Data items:
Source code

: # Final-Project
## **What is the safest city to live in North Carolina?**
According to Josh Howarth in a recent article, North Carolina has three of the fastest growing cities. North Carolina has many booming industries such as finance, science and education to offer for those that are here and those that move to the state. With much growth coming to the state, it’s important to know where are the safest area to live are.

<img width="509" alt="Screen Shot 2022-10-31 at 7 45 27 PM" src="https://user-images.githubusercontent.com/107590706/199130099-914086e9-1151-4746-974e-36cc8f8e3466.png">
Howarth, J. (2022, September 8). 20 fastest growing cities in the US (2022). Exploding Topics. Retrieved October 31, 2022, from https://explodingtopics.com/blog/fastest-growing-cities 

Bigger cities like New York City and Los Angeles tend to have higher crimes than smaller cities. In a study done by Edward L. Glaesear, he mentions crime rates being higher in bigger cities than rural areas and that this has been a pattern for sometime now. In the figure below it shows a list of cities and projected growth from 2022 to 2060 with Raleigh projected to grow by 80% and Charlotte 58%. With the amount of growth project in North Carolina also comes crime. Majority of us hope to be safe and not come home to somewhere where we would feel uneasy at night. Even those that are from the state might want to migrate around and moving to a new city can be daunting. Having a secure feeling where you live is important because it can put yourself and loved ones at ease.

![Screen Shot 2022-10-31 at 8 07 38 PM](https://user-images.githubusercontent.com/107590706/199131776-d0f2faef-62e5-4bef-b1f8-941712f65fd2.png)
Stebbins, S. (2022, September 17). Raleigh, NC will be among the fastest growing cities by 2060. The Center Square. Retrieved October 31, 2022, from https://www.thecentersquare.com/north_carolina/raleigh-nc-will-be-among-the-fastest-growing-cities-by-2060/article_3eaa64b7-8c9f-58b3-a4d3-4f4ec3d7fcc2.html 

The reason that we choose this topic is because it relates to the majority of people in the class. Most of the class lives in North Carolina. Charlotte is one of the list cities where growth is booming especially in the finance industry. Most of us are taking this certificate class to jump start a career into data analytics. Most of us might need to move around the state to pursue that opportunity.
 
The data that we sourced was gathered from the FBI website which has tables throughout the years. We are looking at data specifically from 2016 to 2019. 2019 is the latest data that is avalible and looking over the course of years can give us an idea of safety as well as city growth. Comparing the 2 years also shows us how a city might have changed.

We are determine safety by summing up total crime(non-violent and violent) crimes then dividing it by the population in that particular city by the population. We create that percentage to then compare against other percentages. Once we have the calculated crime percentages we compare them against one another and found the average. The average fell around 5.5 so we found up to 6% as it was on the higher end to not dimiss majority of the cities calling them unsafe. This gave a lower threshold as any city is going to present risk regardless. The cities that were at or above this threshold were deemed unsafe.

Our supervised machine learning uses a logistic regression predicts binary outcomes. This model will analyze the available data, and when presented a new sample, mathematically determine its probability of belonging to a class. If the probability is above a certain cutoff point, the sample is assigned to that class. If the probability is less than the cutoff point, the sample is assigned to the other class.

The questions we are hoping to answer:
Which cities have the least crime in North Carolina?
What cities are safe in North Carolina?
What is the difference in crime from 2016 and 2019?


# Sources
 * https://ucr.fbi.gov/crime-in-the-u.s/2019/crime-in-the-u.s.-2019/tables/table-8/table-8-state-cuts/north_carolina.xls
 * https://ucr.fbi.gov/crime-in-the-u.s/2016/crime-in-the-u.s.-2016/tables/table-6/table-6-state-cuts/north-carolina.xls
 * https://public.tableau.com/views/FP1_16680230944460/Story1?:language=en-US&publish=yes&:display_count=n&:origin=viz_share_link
==
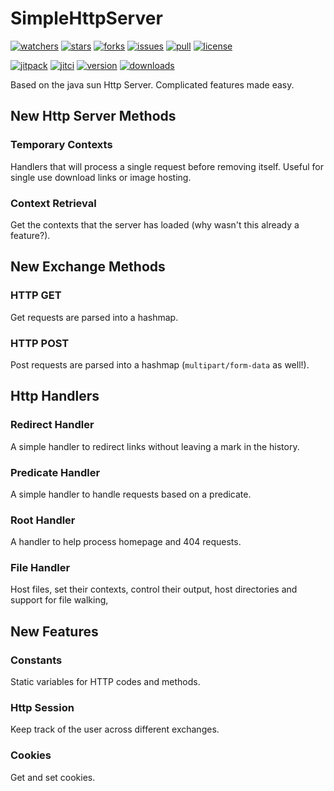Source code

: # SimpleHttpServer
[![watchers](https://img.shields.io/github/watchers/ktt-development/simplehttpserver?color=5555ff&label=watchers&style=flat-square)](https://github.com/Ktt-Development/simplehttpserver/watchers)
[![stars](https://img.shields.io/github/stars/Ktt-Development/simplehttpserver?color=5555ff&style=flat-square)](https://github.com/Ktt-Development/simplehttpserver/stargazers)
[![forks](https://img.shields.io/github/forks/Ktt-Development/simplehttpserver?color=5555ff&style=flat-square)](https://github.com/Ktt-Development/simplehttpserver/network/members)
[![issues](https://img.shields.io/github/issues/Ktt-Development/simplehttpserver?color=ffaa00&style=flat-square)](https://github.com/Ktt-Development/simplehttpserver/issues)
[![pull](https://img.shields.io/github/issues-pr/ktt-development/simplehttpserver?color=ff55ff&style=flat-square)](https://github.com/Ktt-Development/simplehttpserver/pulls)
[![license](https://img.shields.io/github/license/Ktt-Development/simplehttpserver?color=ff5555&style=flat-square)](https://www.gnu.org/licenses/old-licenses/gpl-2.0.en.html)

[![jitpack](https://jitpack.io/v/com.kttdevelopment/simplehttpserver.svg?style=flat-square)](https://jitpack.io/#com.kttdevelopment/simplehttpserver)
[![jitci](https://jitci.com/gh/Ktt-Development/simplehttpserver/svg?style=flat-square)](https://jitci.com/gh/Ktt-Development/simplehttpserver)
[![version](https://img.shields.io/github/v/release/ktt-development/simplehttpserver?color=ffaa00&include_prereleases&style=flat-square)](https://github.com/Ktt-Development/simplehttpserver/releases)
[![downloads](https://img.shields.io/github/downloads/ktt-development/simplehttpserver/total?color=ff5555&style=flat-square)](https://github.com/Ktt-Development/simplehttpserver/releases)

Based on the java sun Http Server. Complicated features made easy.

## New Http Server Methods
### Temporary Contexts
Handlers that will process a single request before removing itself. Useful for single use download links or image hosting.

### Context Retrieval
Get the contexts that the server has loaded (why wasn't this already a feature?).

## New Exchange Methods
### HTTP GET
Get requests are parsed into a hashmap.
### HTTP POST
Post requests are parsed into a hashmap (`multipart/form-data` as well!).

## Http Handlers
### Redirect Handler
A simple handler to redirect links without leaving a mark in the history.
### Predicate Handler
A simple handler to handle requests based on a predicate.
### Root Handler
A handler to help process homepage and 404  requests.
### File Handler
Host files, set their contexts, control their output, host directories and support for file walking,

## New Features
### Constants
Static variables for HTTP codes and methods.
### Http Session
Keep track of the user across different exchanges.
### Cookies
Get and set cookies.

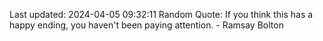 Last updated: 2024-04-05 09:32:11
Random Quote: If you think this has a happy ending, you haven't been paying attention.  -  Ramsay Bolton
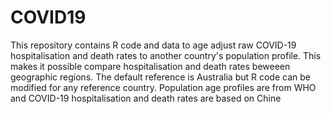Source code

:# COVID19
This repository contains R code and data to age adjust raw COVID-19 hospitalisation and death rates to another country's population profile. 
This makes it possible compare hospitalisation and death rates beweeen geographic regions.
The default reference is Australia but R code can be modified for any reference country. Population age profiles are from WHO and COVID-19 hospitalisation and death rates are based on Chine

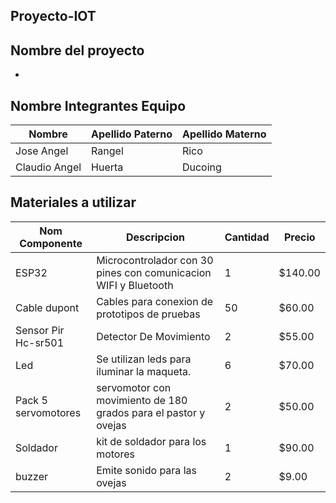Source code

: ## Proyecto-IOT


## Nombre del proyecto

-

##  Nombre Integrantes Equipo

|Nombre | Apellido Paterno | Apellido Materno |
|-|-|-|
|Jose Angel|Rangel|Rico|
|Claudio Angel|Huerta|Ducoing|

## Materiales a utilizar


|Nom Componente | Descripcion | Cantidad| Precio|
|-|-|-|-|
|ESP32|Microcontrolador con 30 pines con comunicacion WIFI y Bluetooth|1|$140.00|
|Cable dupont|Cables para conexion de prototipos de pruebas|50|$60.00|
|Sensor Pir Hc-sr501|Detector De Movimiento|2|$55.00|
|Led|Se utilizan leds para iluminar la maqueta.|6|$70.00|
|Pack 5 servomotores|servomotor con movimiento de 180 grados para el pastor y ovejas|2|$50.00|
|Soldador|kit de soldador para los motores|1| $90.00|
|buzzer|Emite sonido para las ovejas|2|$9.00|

ABOUT THIS TASK: An exact copy is needed. It runs from the line above containing "### Temporary Contexts" down to the line containing "Hc-sr501|Detector De Movimiento|2|$55.00|", both included, with no pictures.

WRITTEN SOLUTION:
### Temporary Contexts
Handlers that will process a single request before removing itself. Useful for single use download links or image hosting.

### Context Retrieval
Get the contexts that the server has loaded (why wasn't this already a feature?).

## New Exchange Methods
### HTTP GET
Get requests are parsed into a hashmap.
### HTTP POST
Post requests are parsed into a hashmap (`multipart/form-data` as well!).

## Http Handlers
### Redirect Handler
A simple handler to redirect links without leaving a mark in the history.
### Predicate Handler
A simple handler to handle requests based on a predicate.
### Root Handler
A handler to help process homepage and 404  requests.
### File Handler
Host files, set their contexts, control their output, host directories and support for file walking,

## New Features
### Constants
Static variables for HTTP codes and methods.
### Http Session
Keep track of the user across different exchanges.
### Cookies
Get and set cookies.

 Last updated: 2024-04-05 09:32:11
Random Quote: If you think this has a happy ending, you haven't been paying attention.  -  Ramsay Bolton
Source code

:# COVID19
This repository contains R code and data to age adjust raw COVID-19 hospitalisation and death rates to another country's population profile. 
This makes it possible compare hospitalisation and death rates beweeen geographic regions.
The default reference is Australia but R code can be modified for any reference country. Population age profiles are from WHO and COVID-19 hospitalisation and death rates are based on Chine

Source code

: ## Proyecto-IOT


## Nombre del proyecto

-

##  Nombre Integrantes Equipo

|Nombre | Apellido Paterno | Apellido Materno |
|-|-|-|
|Jose Angel|Rangel|Rico|
|Claudio Angel|Huerta|Ducoing|

## Materiales a utilizar


|Nom Componente | Descripcion | Cantidad| Precio|
|-|-|-|-|
|ESP32|Microcontrolador con 30 pines con comunicacion WIFI y Bluetooth|1|$140.00|
|Cable dupont|Cables para conexion de prototipos de pruebas|50|$60.00|
|Sensor Pir Hc-sr501|Detector De Movimiento|2|$55.00|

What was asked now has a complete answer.